In Myanmar un’emergenza che diventa tragedia

28 Lug 2021 | Attualità

Non ha usato mezzi termini il Cardinale Charles Bo, Arcivescovo di Yangon (Myanmar), durante l’omelia pronunciata la scorsa domenica 25 agosto. «Questi sono tempi apocalittici a causa della pandemia e del persistente virus del conflitto e della povertà tra il nostro popolo».

Il riferimento è quello ad un tema ormai tristemente noto: il colpo di stato che a febbraio ha rovesciato il governo in Myanmar ha reso il paese instabile e particolarmente vulnerabile alla pandemia. Si contano oggi oltre 270mila casi di contagio e più di 7mila vittime, tra cui si annovera la recente scomparsa del vescovo di Pathein, monsignor Hsane Hgyi.

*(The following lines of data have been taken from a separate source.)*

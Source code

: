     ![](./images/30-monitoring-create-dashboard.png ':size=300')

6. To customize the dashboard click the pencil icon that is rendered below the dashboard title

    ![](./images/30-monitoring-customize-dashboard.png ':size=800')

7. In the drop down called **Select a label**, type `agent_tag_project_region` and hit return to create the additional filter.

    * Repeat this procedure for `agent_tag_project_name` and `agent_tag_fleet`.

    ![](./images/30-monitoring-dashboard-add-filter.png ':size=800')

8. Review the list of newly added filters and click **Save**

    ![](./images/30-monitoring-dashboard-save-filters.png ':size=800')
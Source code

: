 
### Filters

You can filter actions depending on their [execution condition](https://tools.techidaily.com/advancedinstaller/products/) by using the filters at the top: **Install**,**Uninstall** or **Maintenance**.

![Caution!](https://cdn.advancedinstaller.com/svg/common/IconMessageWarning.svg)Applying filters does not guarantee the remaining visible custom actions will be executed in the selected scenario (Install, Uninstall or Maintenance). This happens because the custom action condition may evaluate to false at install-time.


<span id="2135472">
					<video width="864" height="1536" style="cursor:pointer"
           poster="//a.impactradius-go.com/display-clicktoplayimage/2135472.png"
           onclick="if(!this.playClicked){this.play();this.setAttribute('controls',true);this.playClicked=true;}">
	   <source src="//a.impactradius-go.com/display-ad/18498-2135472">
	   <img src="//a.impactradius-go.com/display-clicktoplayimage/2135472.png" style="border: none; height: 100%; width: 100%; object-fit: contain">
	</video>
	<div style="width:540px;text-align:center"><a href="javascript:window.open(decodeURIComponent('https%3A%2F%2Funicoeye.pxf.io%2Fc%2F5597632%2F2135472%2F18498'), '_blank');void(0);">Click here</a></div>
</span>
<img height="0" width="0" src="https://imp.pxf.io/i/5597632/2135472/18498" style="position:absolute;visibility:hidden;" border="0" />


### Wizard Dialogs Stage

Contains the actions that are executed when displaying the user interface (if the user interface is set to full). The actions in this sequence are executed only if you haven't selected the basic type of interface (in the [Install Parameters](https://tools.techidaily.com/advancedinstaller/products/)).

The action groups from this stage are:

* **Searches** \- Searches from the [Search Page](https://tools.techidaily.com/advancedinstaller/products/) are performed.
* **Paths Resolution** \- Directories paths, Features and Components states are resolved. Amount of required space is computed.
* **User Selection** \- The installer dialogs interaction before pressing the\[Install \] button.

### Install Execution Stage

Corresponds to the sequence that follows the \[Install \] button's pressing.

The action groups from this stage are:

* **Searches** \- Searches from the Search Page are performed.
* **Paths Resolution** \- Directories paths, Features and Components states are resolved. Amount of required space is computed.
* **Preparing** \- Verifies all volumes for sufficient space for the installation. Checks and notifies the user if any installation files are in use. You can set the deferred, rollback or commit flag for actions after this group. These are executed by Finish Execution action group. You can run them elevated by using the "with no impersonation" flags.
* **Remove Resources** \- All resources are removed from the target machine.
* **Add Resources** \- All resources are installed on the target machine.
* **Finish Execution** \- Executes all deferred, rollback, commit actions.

Quando la popolazione è impegnata in una lotta fratricida, sono le fasce più deboli della popolazione a farne le spese. Ed è lo stesso cardinale Bo a ricordare che «La pace è l’unico vaccino contro quella che si sta trasformando in un’apocalisse di morte e malattia».

La Fondazione OFM Fraternitas affronta da mesi l’emergenza in Myanmar sostenendo l’opera di fra Joe e della sua comunità. I fondi raccolti saranno destinati a sostenere l’orfanotrofio di Myaungtagar e le famiglie in difficoltà. Ma anche a gettare un seme di pace attraverso la costruzione di un convento a nord del paese per accogliere nuove vocazioni e supportare la comunità locale.